---- Input material
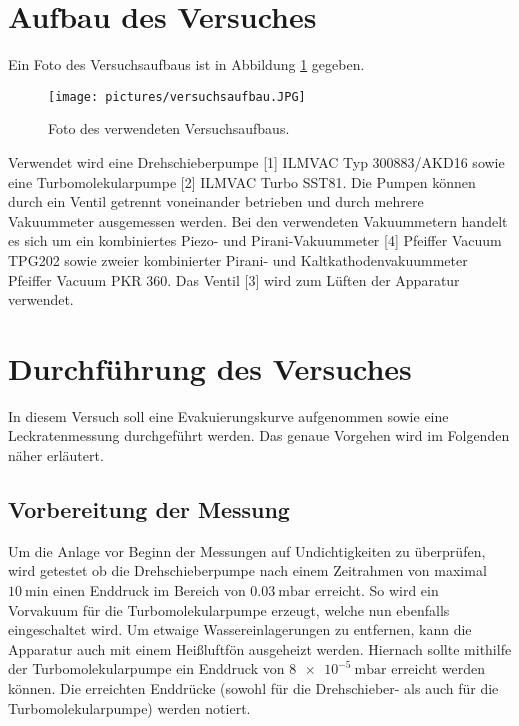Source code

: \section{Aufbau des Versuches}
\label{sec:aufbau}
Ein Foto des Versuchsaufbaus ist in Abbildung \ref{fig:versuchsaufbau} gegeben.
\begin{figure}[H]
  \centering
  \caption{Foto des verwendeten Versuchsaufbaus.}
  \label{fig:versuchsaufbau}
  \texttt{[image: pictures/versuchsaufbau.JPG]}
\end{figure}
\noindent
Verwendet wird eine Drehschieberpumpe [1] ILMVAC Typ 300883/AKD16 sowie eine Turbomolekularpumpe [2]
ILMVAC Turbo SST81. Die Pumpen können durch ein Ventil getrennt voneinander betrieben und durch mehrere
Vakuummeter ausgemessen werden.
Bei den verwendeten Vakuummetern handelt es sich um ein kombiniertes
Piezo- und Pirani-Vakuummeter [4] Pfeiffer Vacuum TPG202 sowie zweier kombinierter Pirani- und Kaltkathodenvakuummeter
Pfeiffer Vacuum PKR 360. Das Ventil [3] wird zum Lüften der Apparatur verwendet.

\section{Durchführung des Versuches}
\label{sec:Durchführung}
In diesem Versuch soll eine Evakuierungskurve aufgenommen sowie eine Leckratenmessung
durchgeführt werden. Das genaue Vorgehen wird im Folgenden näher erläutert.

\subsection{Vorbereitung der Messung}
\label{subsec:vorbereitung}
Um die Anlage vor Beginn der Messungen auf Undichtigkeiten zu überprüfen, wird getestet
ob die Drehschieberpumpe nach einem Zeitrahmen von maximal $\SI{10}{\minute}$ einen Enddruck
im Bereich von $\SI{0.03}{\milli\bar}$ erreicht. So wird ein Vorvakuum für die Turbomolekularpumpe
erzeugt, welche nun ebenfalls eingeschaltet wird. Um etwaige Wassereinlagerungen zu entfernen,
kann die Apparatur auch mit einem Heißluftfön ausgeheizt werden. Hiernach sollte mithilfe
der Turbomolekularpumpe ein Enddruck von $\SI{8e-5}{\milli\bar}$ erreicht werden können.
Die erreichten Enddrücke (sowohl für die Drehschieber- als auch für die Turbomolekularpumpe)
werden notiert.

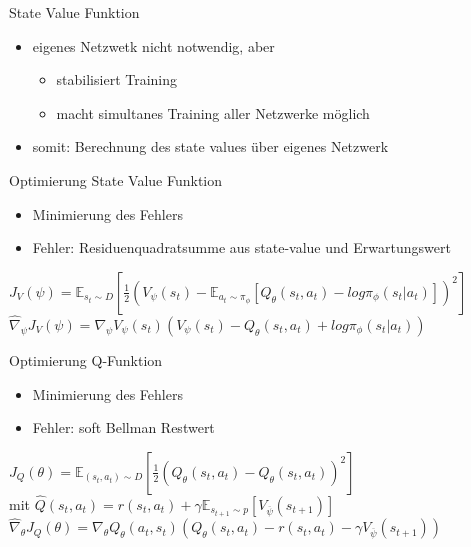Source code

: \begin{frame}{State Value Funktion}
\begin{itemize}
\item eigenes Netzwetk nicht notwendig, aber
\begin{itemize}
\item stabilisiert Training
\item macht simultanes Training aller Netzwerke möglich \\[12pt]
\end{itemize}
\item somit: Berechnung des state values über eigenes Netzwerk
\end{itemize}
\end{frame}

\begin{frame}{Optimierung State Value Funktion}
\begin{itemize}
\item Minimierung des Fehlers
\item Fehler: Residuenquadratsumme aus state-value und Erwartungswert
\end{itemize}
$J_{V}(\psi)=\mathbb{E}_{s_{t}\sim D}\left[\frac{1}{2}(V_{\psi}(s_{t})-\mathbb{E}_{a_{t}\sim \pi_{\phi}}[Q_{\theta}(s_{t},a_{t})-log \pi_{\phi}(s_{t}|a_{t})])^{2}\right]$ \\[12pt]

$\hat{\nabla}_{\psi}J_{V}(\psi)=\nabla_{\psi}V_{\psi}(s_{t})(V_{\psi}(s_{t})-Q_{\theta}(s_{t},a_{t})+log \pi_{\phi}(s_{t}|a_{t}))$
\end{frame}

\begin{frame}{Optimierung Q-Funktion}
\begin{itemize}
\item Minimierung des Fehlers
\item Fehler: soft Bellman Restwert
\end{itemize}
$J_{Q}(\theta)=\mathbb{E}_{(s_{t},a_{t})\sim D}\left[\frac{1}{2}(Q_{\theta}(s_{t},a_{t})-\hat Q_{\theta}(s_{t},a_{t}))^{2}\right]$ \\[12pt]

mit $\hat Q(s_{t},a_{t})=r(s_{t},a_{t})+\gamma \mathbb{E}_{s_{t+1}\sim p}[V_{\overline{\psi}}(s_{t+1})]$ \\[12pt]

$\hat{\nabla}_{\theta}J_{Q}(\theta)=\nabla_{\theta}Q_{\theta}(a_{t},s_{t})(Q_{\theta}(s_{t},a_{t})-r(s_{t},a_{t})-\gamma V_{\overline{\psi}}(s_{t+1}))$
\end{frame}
--------
Print every entry exactly. Pictures are not part of the copy.

Source code

: \section{Aufbau des Versuches}
\label{sec:aufbau}
Ein Foto des Versuchsaufbaus ist in Abbildung \ref{fig:versuchsaufbau} gegeben.
\begin{figure}[H]
  \centering
  \caption{Foto des verwendeten Versuchsaufbaus.}
  \label{fig:versuchsaufbau}
  \texttt{[image: pictures/versuchsaufbau.JPG]}
\end{figure}
\noindent
Verwendet wird eine Drehschieberpumpe [1] ILMVAC Typ 300883/AKD16 sowie eine Turbomolekularpumpe [2]
ILMVAC Turbo SST81. Die Pumpen können durch ein Ventil getrennt voneinander betrieben und durch mehrere
Vakuummeter ausgemessen werden.
Bei den verwendeten Vakuummetern handelt es sich um ein kombiniertes
Piezo- und Pirani-Vakuummeter [4] Pfeiffer Vacuum TPG202 sowie zweier kombinierter Pirani- und Kaltkathodenvakuummeter
Pfeiffer Vacuum PKR 360. Das Ventil [3] wird zum Lüften der Apparatur verwendet.

\section{Durchführung des Versuches}
\label{sec:Durchführung}
In diesem Versuch soll eine Evakuierungskurve aufgenommen sowie eine Leckratenmessung
durchgeführt werden. Das genaue Vorgehen wird im Folgenden näher erläutert.

\subsection{Vorbereitung der Messung}
\label{subsec:vorbereitung}
Um die Anlage vor Beginn der Messungen auf Undichtigkeiten zu überprüfen, wird getestet
ob die Drehschieberpumpe nach einem Zeitrahmen von maximal $\SI{10}{\minute}$ einen Enddruck
im Bereich von $\SI{0.03}{\milli\bar}$ erreicht. So wird ein Vorvakuum für die Turbomolekularpumpe
erzeugt, welche nun ebenfalls eingeschaltet wird. Um etwaige Wassereinlagerungen zu entfernen,
kann die Apparatur auch mit einem Heißluftfön ausgeheizt werden. Hiernach sollte mithilfe
der Turbomolekularpumpe ein Enddruck von $\SI{8e-5}{\milli\bar}$ erreicht werden können.
Die erreichten Enddrücke (sowohl für die Drehschieber- als auch für die Turbomolekularpumpe)
werden notiert.

Source code

: \begin{frame}{State Value Funktion}
\begin{itemize}
\item eigenes Netzwetk nicht notwendig, aber
\begin{itemize}
\item stabilisiert Training
\item macht simultanes Training aller Netzwerke möglich \\[12pt]
\end{itemize}
\item somit: Berechnung des state values über eigenes Netzwerk
\end{itemize}
\end{frame}

\begin{frame}{Optimierung State Value Funktion}
\begin{itemize}
\item Minimierung des Fehlers
\item Fehler: Residuenquadratsumme aus state-value und Erwartungswert
\end{itemize}
$J_{V}(\psi)=\mathbb{E}_{s_{t}\sim D}\left[\frac{1}{2}(V_{\psi}(s_{t})-\mathbb{E}_{a_{t}\sim \pi_{\phi}}[Q_{\theta}(s_{t},a_{t})-log \pi_{\phi}(s_{t}|a_{t})])^{2}\right]$ \\[12pt]

$\hat{\nabla}_{\psi}J_{V}(\psi)=\nabla_{\psi}V_{\psi}(s_{t})(V_{\psi}(s_{t})-Q_{\theta}(s_{t},a_{t})+log \pi_{\phi}(s_{t}|a_{t}))$
\end{frame}

\begin{frame}{Optimierung Q-Funktion}
\begin{itemize}
\item Minimierung des Fehlers
\item Fehler: soft Bellman Restwert
\end{itemize}
$J_{Q}(\theta)=\mathbb{E}_{(s_{t},a_{t})\sim D}\left[\frac{1}{2}(Q_{\theta}(s_{t},a_{t})-\hat Q_{\theta}(s_{t},a_{t}))^{2}\right]$ \\[12pt]

mit $\hat Q(s_{t},a_{t})=r(s_{t},a_{t})+\gamma \mathbb{E}_{s_{t+1}\sim p}[V_{\overline{\psi}}(s_{t+1})]$ \\[12pt]

$\hat{\nabla}_{\theta}J_{Q}(\theta)=\nabla_{\theta}Q_{\theta}(a_{t},s_{t})(Q_{\theta}(s_{t},a_{t})-r(s_{t},a_{t})-\gamma V_{\overline{\psi}}(s_{t+1}))$
\end{frame}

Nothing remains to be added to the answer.